**Exercise requirements**
From the records below, set down exactly the lines starting with the line that contains "you smug bastard." and going on through the line that contains "I couldn't believe". Nothing else is wanted.

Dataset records
◇ ◇ ◇ ◇

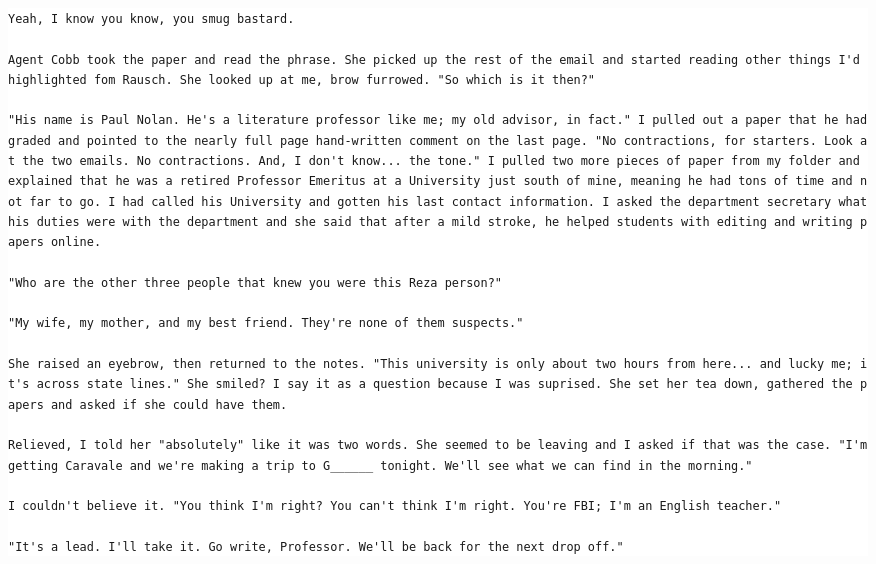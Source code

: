     Yeah, I know you know, you smug bastard.

    Agent Cobb took the paper and read the phrase. She picked up the rest of the email and started reading other things I'd highlighted fom Rausch. She looked up at me, brow furrowed. "So which is it then?"

    "His name is Paul Nolan. He's a literature professor like me; my old advisor, in fact." I pulled out a paper that he had graded and pointed to the nearly full page hand-written comment on the last page. "No contractions, for starters. Look at the two emails. No contractions. And, I don't know... the tone." I pulled two more pieces of paper from my folder and explained that he was a retired Professor Emeritus at a University just south of mine, meaning he had tons of time and not far to go. I had called his University and gotten his last contact information. I asked the department secretary what his duties were with the department and she said that after a mild stroke, he helped students with editing and writing papers online.

    "Who are the other three people that knew you were this Reza person?"

    "My wife, my mother, and my best friend. They're none of them suspects."

    She raised an eyebrow, then returned to the notes. "This university is only about two hours from here... and lucky me; it's across state lines." She smiled? I say it as a question because I was suprised. She set her tea down, gathered the papers and asked if she could have them.

    Relieved, I told her "absolutely" like it was two words. She seemed to be leaving and I asked if that was the case. "I'm getting Caravale and we're making a trip to G______ tonight. We'll see what we can find in the morning."

    I couldn't believe it. "You think I'm right? You can't think I'm right. You're FBI; I'm an English teacher."

    "It's a lead. I'll take it. Go write, Professor. We'll be back for the next drop off."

◇ ◇ ◇ ◇

**Expected output**
:     Yeah, I know you know, you smug bastard.

    Agent Cobb took the paper and read the phrase. She picked up the rest of the email and started reading other things I'd highlighted fom Rausch. She looked up at me, brow furrowed. "So which is it then?"

    "His name is Paul Nolan. He's a literature professor like me; my old advisor, in fact." I pulled out a paper that he had graded and pointed to the nearly full page hand-written comment on the last page. "No contractions, for starters. Look at the two emails. No contractions. And, I don't know... the tone." I pulled two more pieces of paper from my folder and explained that he was a retired Professor Emeritus at a University just south of mine, meaning he had tons of time and not far to go. I had called his University and gotten his last contact information. I asked the department secretary what his duties were with the department and she said that after a mild stroke, he helped students with editing and writing papers online.

    "Who are the other three people that knew you were this Reza person?"

    "My wife, my mother, and my best friend. They're none of them suspects."

    She raised an eyebrow, then returned to the notes. "This university is only about two hours from here... and lucky me; it's across state lines." She smiled? I say it as a question because I was suprised. She set her tea down, gathered the papers and asked if she could have them.

    Relieved, I told her "absolutely" like it was two words. She seemed to be leaving and I asked if that was the case. "I'm getting Caravale and we're making a trip to G______ tonight. We'll see what we can find in the morning."

    I couldn't believe it. "You think I'm right? You can't think I'm right. You're FBI; I'm an English teacher."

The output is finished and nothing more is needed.